This class of analyses seeks to understand the statistical characteristics and trends in alert production that have been observed over various durations of time. For example, [31] offers a compendium of the trends observed in firewall and intrusion detection alert production from a sample set of over 400 organizations in 30 countries.
Source- and target-based. Given a large alert corpus, alert sources and targets may be categorized from various perspectives, such as event production patterns. Because of privacy-preserving data sanitization, geographical information and domain types cannot be inferred from the published alerts. One possible solution is to rely on self-classification and allow contributors to associate concise high-level profiles with each alert, including such attributes as country, business type, and so on (e.g., ``an academic institution in California'').
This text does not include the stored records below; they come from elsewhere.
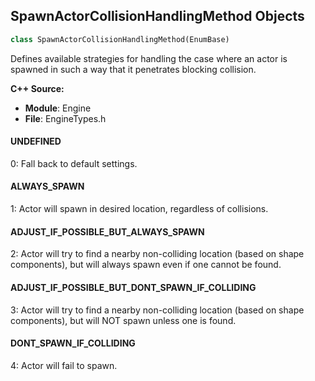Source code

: ## SpawnActorCollisionHandlingMethod Objects

```python
class SpawnActorCollisionHandlingMethod(EnumBase)
```

Defines available strategies for handling the case where an actor is spawned in such a way that it penetrates blocking collision.

**C++ Source:**

- **Module**: Engine
- **File**: EngineTypes.h

<a id="unreal.SpawnActorCollisionHandlingMethod.UNDEFINED"></a>

#### UNDEFINED

0: Fall back to default settings.

<a id="unreal.SpawnActorCollisionHandlingMethod.ALWAYS_SPAWN"></a>

#### ALWAYS_SPAWN

1: Actor will spawn in desired location, regardless of collisions.

<a id="unreal.SpawnActorCollisionHandlingMethod.ADJUST_IF_POSSIBLE_BUT_ALWAYS_SPAWN"></a>

#### ADJUST_IF_POSSIBLE_BUT_ALWAYS_SPAWN

2: Actor will try to find a nearby non-colliding location (based on shape components), but will always spawn even if one cannot be found.

<a id="unreal.SpawnActorCollisionHandlingMethod.ADJUST_IF_POSSIBLE_BUT_DONT_SPAWN_IF_COLLIDING"></a>

#### ADJUST_IF_POSSIBLE_BUT_DONT_SPAWN_IF_COLLIDING

3: Actor will try to find a nearby non-colliding location (based on shape components), but will NOT spawn unless one is found.

<a id="unreal.SpawnActorCollisionHandlingMethod.DONT_SPAWN_IF_COLLIDING"></a>

#### DONT_SPAWN_IF_COLLIDING

4: Actor will fail to spawn.

<a id="unreal.RoundingMode"></a>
This will enable some forms of trend/categorical analysis, but will also potentially make alert contributors more vulnerable to dictionary attacks.
We do enable identification of (anonymous) sources producing the greatest volume of alerts and alerts with the greatest aggregate severity. The activity of egregious sources is likely to be reported by multiple organizations, thus the corresponding address will be hashed using a universally computable hash function such as SHA-1. These sources can be blacklisted by distributing filters with the corresponding hash value. When installed, they would filter out all traffic for which the hash of the source IP address matches the provided value. There is a cost to this filtering, since it requires the firewall to hash the IP addresses of all incoming traffic to determine which ones need to be filtered out, although this may be acceptable when the network is under a heavy attack (this hashing is benign as opposed to dictionary attacks described in section 4.3). Repositories should beware of malicious blacklisting caused by the attacker submitting a large number of fake alerts implicating an innocent system.
Port/protocol- and event production-based. These analyses may offer help in understanding which kinds of reconnaissance are performed as a precursor to a larger scale exploit, or help characterize the extent to which an attack has spread.